■ Exercise ■
Every line with "rule" in it should be copied from the data.

.....

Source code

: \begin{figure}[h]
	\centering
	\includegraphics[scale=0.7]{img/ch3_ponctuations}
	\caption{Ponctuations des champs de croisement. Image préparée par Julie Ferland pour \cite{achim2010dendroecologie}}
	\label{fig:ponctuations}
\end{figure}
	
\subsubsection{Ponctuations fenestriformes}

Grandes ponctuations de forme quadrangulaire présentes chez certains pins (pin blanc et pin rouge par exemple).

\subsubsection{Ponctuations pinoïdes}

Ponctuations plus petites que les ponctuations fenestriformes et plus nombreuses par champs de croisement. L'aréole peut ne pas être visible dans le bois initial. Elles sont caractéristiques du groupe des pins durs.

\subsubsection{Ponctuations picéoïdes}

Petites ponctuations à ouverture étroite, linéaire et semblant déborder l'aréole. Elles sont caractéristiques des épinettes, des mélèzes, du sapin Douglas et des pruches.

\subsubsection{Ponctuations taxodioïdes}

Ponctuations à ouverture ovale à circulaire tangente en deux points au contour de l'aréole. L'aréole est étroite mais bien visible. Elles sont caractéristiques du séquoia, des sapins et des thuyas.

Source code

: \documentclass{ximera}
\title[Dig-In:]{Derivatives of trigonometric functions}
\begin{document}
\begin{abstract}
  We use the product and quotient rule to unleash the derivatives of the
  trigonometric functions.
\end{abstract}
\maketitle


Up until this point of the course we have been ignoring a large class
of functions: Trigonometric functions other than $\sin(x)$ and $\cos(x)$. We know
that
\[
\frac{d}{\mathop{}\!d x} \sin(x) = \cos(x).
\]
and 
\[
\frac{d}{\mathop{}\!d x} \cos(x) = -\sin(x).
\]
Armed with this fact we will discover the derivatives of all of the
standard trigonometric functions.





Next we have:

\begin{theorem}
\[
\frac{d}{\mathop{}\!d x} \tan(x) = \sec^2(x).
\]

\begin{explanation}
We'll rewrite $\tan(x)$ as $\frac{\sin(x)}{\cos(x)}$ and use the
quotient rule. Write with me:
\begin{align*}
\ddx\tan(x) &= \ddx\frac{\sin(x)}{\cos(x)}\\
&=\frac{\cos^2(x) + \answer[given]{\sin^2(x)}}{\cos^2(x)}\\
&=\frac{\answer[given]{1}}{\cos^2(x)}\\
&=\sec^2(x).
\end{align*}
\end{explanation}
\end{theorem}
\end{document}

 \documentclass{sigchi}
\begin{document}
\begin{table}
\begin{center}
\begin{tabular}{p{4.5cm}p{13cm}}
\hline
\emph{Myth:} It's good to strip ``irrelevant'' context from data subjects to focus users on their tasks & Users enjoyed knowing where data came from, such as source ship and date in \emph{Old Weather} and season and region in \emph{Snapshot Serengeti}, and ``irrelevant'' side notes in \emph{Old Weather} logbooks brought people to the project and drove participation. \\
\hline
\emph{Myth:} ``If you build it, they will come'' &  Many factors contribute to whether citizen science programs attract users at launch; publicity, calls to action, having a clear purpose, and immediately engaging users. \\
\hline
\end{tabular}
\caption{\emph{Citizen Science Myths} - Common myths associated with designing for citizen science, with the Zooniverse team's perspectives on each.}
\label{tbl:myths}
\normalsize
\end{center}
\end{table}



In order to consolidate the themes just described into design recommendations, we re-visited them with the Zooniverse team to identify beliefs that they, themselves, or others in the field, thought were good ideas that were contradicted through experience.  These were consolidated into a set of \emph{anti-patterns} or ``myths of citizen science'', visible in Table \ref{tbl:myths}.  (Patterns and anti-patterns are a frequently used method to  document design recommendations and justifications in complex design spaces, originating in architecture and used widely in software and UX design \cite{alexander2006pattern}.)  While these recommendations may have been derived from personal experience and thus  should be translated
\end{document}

.....

■ Output of the exercise ■
  We use the product and quotient rule to unleash the derivatives of the
quotient rule. Write with me:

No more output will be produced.